Work to be completed:
The answer must be every line of the records below that contains the word "considering".

(Data extracted from a collection)
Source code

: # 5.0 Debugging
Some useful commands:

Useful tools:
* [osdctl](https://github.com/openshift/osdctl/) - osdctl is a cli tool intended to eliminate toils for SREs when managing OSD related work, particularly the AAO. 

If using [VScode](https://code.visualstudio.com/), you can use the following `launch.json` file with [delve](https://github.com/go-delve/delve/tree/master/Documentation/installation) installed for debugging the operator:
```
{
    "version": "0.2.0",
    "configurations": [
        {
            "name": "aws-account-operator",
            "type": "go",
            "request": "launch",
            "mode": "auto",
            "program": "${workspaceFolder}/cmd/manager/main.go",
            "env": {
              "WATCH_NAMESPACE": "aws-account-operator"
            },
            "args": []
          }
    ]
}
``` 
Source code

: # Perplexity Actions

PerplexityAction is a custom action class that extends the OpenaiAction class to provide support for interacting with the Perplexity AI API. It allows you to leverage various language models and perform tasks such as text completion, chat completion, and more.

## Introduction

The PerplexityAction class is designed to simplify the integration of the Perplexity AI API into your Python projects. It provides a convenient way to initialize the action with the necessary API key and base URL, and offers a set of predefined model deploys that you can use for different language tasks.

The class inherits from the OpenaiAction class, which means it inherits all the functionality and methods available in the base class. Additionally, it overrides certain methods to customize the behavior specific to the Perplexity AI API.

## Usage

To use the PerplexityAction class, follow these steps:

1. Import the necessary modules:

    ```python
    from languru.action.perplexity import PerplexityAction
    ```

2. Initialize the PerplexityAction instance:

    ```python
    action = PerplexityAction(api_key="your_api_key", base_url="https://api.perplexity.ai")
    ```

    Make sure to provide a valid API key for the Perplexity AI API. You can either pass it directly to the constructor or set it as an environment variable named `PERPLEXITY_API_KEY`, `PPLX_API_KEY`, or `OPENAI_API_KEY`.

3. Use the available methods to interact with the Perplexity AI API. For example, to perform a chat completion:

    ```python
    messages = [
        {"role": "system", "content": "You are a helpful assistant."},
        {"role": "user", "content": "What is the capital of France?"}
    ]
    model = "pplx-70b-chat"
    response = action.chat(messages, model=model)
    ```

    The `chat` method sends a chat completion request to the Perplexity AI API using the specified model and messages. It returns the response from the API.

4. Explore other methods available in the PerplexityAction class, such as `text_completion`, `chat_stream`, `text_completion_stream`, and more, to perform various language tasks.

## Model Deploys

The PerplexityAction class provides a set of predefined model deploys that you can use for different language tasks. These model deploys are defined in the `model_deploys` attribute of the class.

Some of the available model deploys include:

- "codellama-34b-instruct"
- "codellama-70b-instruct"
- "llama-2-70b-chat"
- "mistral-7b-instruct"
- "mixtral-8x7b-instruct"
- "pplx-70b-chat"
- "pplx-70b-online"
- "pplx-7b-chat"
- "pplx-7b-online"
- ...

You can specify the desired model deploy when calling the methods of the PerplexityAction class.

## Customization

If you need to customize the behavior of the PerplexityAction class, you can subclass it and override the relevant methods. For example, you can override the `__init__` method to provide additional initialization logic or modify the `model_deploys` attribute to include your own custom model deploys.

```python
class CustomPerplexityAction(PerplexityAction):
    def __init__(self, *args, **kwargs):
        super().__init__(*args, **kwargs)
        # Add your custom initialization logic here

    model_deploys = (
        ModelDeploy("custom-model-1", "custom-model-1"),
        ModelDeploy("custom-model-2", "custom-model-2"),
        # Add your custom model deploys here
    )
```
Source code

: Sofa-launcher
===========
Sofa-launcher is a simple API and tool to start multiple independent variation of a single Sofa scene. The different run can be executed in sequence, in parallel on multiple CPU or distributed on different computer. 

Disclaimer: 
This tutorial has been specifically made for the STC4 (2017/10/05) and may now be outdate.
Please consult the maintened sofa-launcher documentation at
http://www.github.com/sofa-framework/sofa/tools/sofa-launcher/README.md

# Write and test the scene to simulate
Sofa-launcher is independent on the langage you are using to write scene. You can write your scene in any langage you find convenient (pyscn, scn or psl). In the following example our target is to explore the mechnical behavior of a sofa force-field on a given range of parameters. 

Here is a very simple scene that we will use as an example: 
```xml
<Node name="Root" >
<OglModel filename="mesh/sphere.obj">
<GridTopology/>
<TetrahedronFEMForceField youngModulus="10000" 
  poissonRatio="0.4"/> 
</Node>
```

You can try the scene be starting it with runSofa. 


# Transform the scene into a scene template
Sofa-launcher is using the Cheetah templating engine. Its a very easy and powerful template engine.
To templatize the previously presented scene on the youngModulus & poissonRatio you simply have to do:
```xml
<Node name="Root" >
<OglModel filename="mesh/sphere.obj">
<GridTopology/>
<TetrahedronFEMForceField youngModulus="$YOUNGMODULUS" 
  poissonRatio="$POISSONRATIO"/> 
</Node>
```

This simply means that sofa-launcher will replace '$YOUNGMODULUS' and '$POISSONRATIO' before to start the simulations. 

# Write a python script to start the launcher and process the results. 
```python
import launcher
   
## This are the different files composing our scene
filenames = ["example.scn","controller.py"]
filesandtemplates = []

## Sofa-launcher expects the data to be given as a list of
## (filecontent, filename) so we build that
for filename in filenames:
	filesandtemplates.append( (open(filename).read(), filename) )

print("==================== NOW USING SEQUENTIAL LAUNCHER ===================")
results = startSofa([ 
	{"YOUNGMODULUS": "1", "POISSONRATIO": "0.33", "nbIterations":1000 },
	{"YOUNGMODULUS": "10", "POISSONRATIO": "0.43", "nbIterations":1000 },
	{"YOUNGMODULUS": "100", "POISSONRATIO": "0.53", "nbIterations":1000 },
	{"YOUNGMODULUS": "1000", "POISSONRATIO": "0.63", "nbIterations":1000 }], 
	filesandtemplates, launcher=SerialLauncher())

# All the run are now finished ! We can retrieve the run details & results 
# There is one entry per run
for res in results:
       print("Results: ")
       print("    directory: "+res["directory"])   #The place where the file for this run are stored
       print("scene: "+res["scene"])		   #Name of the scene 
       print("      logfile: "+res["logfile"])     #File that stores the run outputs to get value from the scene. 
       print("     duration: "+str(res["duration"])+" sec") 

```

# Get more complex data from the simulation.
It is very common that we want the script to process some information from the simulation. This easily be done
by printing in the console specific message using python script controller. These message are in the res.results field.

--

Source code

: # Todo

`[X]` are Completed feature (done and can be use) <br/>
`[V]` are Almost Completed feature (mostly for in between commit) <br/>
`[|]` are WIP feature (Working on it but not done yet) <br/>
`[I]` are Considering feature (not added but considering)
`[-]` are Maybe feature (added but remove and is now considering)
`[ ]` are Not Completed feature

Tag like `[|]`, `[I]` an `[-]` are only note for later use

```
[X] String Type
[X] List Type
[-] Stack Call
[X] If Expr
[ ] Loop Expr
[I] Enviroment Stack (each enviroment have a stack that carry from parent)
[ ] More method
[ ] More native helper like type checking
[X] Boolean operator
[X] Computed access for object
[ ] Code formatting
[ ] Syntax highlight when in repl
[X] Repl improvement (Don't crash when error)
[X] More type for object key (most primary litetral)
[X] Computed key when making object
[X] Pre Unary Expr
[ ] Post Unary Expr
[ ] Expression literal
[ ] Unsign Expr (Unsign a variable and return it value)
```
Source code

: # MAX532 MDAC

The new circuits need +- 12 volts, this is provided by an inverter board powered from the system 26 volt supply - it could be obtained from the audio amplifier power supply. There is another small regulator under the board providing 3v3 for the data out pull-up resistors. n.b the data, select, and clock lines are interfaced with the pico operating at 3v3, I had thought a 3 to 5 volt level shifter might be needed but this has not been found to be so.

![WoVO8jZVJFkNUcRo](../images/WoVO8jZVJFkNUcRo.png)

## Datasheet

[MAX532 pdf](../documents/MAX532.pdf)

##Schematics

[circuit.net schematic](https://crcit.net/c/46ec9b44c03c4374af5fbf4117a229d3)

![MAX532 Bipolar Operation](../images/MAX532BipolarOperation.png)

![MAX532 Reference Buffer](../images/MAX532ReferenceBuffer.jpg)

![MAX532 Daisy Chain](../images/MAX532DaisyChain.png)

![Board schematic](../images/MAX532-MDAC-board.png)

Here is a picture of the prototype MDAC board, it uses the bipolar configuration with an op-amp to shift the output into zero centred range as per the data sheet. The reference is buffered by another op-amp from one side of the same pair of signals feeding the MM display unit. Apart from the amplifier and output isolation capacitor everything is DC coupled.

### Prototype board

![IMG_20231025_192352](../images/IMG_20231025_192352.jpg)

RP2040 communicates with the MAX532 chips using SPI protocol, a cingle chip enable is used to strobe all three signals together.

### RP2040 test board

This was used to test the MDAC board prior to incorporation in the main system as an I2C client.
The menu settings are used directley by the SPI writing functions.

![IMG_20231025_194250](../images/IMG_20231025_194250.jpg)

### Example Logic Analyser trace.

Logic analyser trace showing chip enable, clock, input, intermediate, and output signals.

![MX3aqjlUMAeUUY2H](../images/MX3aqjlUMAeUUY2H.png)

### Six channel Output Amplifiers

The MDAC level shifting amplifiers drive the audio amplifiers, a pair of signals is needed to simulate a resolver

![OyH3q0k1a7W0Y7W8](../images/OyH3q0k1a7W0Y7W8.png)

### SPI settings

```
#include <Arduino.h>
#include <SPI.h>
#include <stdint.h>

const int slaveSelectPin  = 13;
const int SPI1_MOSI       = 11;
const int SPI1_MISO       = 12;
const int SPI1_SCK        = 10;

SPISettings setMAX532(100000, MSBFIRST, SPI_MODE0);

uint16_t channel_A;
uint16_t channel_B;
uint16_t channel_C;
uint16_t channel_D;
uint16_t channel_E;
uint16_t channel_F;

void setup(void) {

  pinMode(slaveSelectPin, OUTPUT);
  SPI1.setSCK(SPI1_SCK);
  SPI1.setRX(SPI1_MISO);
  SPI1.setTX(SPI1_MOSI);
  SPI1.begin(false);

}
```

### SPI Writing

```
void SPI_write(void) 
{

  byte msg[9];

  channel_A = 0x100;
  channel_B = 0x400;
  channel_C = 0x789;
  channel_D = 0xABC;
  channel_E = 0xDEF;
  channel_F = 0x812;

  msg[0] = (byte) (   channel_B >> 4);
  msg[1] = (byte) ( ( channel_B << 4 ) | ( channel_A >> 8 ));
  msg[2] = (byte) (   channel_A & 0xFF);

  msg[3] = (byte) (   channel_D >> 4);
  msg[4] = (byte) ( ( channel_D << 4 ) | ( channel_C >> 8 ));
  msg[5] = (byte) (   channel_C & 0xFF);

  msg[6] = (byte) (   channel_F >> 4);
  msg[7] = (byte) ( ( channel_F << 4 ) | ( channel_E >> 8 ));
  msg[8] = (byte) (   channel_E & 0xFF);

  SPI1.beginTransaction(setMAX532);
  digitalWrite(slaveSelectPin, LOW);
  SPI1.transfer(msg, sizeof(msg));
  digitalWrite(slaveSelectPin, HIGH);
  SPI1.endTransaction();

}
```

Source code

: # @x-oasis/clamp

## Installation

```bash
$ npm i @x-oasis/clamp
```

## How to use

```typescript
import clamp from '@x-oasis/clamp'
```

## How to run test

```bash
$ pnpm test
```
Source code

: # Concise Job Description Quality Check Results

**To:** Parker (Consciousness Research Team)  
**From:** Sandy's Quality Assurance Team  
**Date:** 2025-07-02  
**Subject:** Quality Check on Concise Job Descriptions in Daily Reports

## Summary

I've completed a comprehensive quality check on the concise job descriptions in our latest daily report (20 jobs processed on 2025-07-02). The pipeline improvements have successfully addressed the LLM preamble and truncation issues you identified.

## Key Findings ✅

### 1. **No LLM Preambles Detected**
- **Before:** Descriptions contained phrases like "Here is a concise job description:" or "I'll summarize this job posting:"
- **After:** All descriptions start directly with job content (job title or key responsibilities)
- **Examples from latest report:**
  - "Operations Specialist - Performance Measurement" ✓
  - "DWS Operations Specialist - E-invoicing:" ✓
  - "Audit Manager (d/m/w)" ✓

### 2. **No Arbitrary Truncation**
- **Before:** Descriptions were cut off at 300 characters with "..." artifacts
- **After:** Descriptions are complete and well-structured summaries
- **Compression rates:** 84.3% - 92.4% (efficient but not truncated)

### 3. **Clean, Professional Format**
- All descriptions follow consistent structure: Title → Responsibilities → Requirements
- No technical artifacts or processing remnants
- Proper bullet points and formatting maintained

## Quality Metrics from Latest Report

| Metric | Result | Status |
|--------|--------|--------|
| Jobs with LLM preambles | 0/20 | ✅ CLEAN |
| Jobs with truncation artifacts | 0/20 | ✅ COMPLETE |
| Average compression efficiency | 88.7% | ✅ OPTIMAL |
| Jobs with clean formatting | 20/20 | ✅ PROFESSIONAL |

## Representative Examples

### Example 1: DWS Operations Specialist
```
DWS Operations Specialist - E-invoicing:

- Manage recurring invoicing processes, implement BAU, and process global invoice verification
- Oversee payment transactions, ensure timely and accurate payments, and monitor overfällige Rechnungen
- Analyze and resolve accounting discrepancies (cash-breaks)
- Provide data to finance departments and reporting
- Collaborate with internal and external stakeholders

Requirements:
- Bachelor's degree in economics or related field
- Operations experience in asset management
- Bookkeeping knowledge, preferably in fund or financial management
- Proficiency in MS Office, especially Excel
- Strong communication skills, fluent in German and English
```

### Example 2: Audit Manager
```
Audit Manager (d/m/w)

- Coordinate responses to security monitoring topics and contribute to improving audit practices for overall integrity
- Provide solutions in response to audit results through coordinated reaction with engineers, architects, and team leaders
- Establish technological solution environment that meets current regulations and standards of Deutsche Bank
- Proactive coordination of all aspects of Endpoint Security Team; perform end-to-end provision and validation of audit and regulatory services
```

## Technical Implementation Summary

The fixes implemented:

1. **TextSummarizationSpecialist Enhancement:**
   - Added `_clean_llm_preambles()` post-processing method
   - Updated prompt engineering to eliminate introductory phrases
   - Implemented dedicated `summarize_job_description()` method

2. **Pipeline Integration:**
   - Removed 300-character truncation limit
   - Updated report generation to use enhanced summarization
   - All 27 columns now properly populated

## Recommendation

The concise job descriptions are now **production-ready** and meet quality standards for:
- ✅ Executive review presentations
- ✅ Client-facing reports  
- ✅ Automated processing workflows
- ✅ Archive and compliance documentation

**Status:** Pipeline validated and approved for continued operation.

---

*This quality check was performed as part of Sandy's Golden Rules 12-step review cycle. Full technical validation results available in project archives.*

==

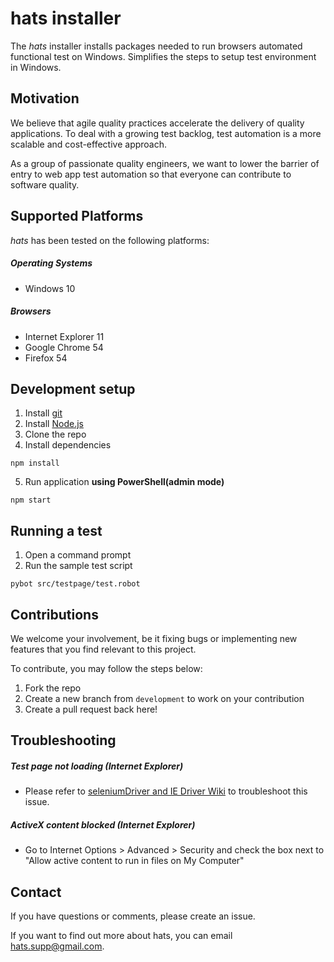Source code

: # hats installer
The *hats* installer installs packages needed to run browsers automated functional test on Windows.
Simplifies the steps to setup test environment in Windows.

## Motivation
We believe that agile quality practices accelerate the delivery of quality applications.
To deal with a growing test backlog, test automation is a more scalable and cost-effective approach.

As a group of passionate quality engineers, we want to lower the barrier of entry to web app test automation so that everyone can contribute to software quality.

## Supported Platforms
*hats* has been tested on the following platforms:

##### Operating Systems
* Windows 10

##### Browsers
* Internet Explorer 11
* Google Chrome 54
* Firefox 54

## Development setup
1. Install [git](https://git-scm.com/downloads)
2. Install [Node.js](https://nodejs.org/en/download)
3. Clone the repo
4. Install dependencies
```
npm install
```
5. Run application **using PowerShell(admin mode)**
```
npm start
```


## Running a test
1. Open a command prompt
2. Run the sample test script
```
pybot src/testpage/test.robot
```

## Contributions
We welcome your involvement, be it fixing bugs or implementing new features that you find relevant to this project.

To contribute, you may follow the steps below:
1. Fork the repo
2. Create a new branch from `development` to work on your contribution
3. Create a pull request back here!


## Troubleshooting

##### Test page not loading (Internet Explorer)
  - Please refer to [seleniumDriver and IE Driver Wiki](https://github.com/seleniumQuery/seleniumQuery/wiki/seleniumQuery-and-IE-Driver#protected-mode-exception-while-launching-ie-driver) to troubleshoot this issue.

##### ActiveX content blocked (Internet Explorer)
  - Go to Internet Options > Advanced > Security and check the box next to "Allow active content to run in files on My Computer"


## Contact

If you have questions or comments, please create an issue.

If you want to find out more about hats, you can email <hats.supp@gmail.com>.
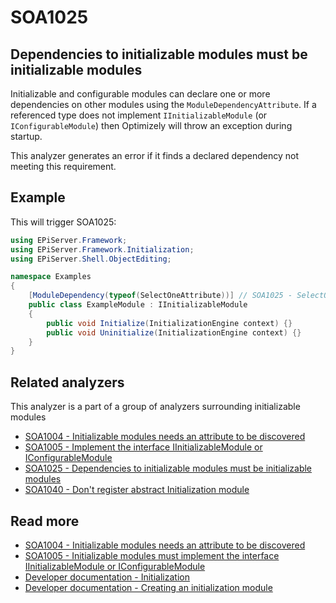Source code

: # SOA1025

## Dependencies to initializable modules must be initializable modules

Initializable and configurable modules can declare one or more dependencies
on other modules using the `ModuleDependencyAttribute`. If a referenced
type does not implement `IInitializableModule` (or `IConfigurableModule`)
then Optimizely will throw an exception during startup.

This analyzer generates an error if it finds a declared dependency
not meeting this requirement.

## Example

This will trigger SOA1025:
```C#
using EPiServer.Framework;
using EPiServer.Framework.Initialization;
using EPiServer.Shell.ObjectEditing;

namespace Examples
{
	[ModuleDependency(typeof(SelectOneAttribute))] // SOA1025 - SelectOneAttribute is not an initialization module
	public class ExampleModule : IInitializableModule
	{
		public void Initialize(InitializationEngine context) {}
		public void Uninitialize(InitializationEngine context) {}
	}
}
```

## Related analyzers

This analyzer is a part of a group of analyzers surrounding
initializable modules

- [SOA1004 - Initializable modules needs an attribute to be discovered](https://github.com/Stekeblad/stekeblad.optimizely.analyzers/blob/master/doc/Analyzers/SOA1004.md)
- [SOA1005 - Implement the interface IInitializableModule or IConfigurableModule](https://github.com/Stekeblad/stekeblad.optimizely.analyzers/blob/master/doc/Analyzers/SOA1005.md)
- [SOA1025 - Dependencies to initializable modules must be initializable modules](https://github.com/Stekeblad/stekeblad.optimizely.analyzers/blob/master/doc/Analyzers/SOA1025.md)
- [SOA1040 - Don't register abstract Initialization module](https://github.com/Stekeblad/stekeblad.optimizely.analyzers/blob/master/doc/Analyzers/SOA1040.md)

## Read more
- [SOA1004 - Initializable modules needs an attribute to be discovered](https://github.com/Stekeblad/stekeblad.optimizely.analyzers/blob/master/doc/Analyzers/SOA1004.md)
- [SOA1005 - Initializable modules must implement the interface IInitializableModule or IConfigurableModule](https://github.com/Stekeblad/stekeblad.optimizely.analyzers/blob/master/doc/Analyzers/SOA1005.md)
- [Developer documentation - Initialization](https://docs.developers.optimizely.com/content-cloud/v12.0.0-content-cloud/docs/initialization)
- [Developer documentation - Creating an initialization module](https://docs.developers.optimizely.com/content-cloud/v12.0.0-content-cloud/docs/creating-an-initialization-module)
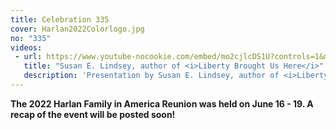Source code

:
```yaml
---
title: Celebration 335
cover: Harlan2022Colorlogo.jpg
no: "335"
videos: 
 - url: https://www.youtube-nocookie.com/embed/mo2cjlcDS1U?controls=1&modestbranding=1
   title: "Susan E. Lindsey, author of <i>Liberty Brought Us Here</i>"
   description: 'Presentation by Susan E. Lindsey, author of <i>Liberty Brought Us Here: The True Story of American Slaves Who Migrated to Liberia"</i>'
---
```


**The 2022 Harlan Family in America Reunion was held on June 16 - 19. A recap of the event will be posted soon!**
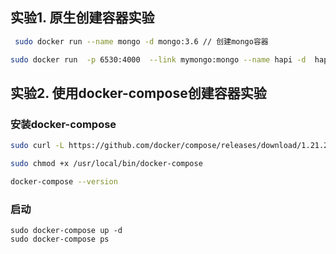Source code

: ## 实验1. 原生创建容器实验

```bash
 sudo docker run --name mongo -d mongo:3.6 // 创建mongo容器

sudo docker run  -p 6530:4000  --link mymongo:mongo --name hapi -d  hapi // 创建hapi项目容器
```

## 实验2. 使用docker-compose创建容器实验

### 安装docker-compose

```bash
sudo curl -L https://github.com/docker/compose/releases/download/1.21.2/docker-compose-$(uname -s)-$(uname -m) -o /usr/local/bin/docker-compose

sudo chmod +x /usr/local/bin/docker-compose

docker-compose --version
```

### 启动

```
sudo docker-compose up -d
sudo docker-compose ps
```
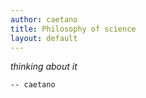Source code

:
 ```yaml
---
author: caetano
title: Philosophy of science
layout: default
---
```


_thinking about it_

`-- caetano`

Completed exercise:
`[I]` are Considering feature (not added but considering)
`[-]` are Maybe feature (added but remove and is now considering)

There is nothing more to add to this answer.